Previously I would contribute as much as I could to the Roth TSP so I could max it out early in the year, usually by August. Now with the BRS, that strategy is sub-optimal, because the BRS TSP match occurs monthly.

If you want to get your 5% every month AND maximize your contribution for the year, you must contribute enough of your pay so you contribute at least 5% every month until December.

If you go over a bit in December, the TSP computers should reject the contribution and limit you to what you are legally allowed to contribute, or they will credit the over contribution in the next calendar year.

How Much Should I Contribute to the TSP to get the full BRS match?

If you want to maximize your TSP contribution for the year ($18,500) and receive the full 5% TSP match you are eligible for, you must contribute at least 5% to the TSP every month.

The formula is pretty simple.
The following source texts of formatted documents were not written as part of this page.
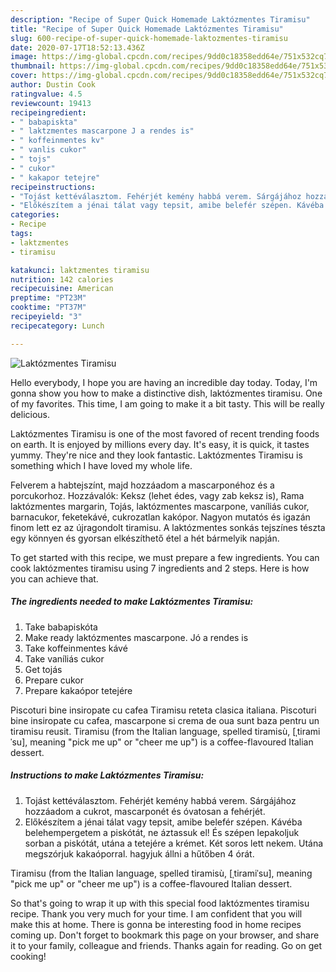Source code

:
 ```yaml
---
description: "Recipe of Super Quick Homemade Laktózmentes Tiramisu"
title: "Recipe of Super Quick Homemade Laktózmentes Tiramisu"
slug: 600-recipe-of-super-quick-homemade-laktozmentes-tiramisu
date: 2020-07-17T18:52:13.436Z
image: https://img-global.cpcdn.com/recipes/9dd0c18358edd64e/751x532cq70/laktozmentes-tiramisu-recept-foto.jpg
thumbnail: https://img-global.cpcdn.com/recipes/9dd0c18358edd64e/751x532cq70/laktozmentes-tiramisu-recept-foto.jpg
cover: https://img-global.cpcdn.com/recipes/9dd0c18358edd64e/751x532cq70/laktozmentes-tiramisu-recept-foto.jpg
author: Dustin Cook
ratingvalue: 4.5
reviewcount: 19413
recipeingredient:
- " babapiskta"
- " laktzmentes mascarpone J a rendes is"
- " koffeinmentes kv"
- " vanlis cukor"
- " tojs"
- " cukor"
- " kakapor tetejre"
recipeinstructions:
- "Tojást kettéválasztom. Fehérjét kemény habbá verem. Sárgájához hozzáadom a cukrot, mascarponét és óvatosan a fehérjét."
- "Előkészítem a jénai tálat vagy tepsit, amibe belefér szépen. Kávéba belehempergetem a piskótát, ne áztassuk el! És szépen lepakoljuk sorban a piskótát, utána a tetejére a krémet. Két soros lett nekem. Utána megszórjuk kakaóporral. hagyjuk állni a hűtőben 4 órát."
categories:
- Recipe
tags:
- laktzmentes
- tiramisu

katakunci: laktzmentes tiramisu 
nutrition: 142 calories
recipecuisine: American
preptime: "PT23M"
cooktime: "PT37M"
recipeyield: "3"
recipecategory: Lunch

---
```



![Laktózmentes Tiramisu](https://img-global.cpcdn.com/recipes/9dd0c18358edd64e/751x532cq70/laktozmentes-tiramisu-recept-foto.jpg)

Hello everybody, I hope you are having an incredible day today. Today, I'm gonna show you how to make a distinctive dish, laktózmentes tiramisu. One of my favorites. This time, I am going to make it a bit tasty. This will be really delicious.

Laktózmentes Tiramisu is one of the most favored of recent trending foods on earth. It is enjoyed by millions every day. It's easy, it is quick, it tastes yummy. They're nice and they look fantastic. Laktózmentes Tiramisu is something which I have loved my whole life.

Felverem a habtejszínt, majd hozzáadom a mascarponéhoz és a porcukorhoz. Hozzávalók: Keksz (lehet édes, vagy zab keksz is), Rama laktózmentes margarin, Tojás, laktózmentes mascarpone, vaníliás cukor, barnacukor, feketekávé, cukrozatlan kakópor. Nagyon mutatós és igazán finom lett ez az újragondolt tiramisu. A laktózmentes sonkás tejszínes tészta egy könnyen és gyorsan elkészíthető étel a hét bármelyik napján.


To get started with this recipe, we must prepare a few ingredients. You can cook laktózmentes tiramisu using 7 ingredients and 2 steps. Here is how you can achieve that.

<!--inarticleads1-->

##### The ingredients needed to make Laktózmentes Tiramisu:

1. Take  babapiskóta
1. Make ready  laktózmentes mascarpone. Jó a rendes is
1. Take  koffeinmentes kávé
1. Take  vaníliás cukor
1. Get  tojás
1. Prepare  cukor
1. Prepare  kakaópor tetejére


Piscoturi bine insiropate cu cafea Tiramisu reteta clasica italiana. Piscoturi bine insiropate cu cafea, mascarpone si crema de oua sunt baza pentru un tiramisu reusit. Tiramisu (from the Italian language, spelled tiramisù, [ˌtiramiˈsu], meaning &#34;pick me up&#34; or &#34;cheer me up&#34;) is a coffee-flavoured Italian dessert. 

<!--inarticleads2-->

##### Instructions to make Laktózmentes Tiramisu:

1. Tojást kettéválasztom. Fehérjét kemény habbá verem. Sárgájához hozzáadom a cukrot, mascarponét és óvatosan a fehérjét.
1. Előkészítem a jénai tálat vagy tepsit, amibe belefér szépen. Kávéba belehempergetem a piskótát, ne áztassuk el! És szépen lepakoljuk sorban a piskótát, utána a tetejére a krémet. Két soros lett nekem. Utána megszórjuk kakaóporral. hagyjuk állni a hűtőben 4 órát.


Tiramisu (from the Italian language, spelled tiramisù, [ˌtiramiˈsu], meaning &#34;pick me up&#34; or &#34;cheer me up&#34;) is a coffee-flavoured Italian dessert. 

So that's going to wrap it up with this special food laktózmentes tiramisu recipe. Thank you very much for your time. I am confident that you will make this at home. There is gonna be interesting food in home recipes coming up. Don't forget to bookmark this page on your browser, and share it to your family, colleague and friends. Thanks again for reading. Go on get cooking!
Take your maximum elective deferral contribution limit of $18,500 in 2018. Divide by 12 months = $1541.67. Then divide $1541.67 by your monthly base pay to get a percentage of contribution.
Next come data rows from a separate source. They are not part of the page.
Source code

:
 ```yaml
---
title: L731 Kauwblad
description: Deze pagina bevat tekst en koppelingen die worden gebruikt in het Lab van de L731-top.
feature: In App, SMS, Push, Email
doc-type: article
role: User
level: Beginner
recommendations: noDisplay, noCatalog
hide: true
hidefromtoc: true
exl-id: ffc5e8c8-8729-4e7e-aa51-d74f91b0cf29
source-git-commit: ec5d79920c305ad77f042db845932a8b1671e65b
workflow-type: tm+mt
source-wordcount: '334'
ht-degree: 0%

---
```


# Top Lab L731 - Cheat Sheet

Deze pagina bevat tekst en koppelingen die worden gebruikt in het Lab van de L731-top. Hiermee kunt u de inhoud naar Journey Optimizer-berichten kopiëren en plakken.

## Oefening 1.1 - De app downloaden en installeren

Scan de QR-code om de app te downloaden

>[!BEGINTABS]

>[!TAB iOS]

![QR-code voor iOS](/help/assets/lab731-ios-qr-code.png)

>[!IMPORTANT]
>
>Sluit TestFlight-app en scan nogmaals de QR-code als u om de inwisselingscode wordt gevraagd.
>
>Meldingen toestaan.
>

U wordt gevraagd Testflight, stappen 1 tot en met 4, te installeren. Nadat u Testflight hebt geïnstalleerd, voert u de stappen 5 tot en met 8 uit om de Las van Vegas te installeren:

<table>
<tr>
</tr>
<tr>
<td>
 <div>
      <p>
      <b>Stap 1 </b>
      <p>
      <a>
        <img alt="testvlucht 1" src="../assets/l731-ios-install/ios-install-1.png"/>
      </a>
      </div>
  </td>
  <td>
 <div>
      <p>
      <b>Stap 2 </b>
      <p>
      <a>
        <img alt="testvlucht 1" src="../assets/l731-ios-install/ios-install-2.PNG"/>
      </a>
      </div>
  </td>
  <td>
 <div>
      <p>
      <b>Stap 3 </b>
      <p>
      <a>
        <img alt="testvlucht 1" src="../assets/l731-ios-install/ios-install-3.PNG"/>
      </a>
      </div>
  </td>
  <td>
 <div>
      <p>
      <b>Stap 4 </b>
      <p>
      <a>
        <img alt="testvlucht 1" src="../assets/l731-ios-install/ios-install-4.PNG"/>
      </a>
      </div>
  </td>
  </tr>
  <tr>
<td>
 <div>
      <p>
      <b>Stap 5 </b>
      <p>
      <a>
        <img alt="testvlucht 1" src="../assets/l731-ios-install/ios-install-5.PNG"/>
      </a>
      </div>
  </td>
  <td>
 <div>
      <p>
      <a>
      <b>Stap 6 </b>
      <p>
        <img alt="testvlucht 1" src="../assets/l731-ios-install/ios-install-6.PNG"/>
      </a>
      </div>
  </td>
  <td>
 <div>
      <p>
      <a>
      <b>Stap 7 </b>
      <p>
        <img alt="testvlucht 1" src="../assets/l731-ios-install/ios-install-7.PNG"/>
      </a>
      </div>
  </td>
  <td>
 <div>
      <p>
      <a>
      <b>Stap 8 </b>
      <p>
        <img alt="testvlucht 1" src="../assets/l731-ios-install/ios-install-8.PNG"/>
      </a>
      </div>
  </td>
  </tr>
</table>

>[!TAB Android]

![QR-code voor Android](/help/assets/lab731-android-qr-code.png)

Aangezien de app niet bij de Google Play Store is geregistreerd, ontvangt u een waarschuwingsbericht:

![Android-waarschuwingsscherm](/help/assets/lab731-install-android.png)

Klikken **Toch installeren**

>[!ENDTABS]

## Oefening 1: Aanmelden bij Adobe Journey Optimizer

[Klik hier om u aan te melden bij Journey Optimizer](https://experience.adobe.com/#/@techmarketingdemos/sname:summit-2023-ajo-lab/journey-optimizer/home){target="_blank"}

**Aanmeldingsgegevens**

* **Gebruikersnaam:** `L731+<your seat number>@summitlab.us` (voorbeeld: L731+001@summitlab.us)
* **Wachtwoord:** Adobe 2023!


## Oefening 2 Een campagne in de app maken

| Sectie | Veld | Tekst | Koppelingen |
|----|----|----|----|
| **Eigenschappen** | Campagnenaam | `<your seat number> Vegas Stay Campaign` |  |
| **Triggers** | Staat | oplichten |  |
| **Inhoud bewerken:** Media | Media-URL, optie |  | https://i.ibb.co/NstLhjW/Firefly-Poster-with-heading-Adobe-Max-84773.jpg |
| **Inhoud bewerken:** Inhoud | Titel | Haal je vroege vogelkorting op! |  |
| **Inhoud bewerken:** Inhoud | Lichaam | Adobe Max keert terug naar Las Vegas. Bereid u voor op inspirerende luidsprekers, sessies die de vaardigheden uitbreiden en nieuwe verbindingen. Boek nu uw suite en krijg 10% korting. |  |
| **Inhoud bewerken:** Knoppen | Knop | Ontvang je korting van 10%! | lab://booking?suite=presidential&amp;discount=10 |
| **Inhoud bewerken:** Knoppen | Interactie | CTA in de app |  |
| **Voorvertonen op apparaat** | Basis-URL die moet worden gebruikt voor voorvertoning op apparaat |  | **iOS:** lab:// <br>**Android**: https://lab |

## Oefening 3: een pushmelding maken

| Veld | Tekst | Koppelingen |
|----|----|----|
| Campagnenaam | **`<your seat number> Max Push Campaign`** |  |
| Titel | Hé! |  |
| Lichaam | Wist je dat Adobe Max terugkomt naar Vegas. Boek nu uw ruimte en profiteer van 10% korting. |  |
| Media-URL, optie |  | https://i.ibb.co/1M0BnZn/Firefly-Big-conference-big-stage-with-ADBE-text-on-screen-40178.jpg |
For example, if your base pay is $5000/month, $1541.67/5000 = .3083 or 30.8%. Round up to 31% because you can only elect contributions in whole percentages.

If you contribute 31% of your $5000 base pay, you will deposit $1550 each month into the TSP, Roth or Traditional. Therefore, up until November you will contribute $17,050. In December, because you only have $1450 left of contributions, the TSP computers should only allow you to contribute $1450 and the remaining $100 will be returned in your paycheck. Now you have maximized your annual contribution and receive the full 5% match every month of the year.

The chart below shows the percentage you should contribute monthly for all enlisted, warrant, and officer ranks up to O-8 and 26 years of service. You can change your contribution election on myPay for Navy, Air Force, and Army. Click to view full size or download the pdf: BRS-TSP-5%-match-maximize.

How much is the TSP match worth monthly?

If you contribute at least 5% of your pay to the TSP under BRS, you may wonder how much that is worth each month. Click the image for a bigger version or download the PDF.


How much is the BRS TSP match worth annually in 2018?

If you receive the full BRS match every month this year, it can be worth thousands of dollars depending on your pay grade and time in service. Compounded over a few years or decades, your TSP match can grow to tens of thousands of dollars. This additional investment can provide you with substantial additional income after financial independence or retirement. Again, click the image for a larger picture or download the PDF.

I hope these charts are valuable to you. Please share on your social media and leave a comment below if you have any questions about Blended Retirement System, the Thrift Savings Plan, or how to get the most out of the new system.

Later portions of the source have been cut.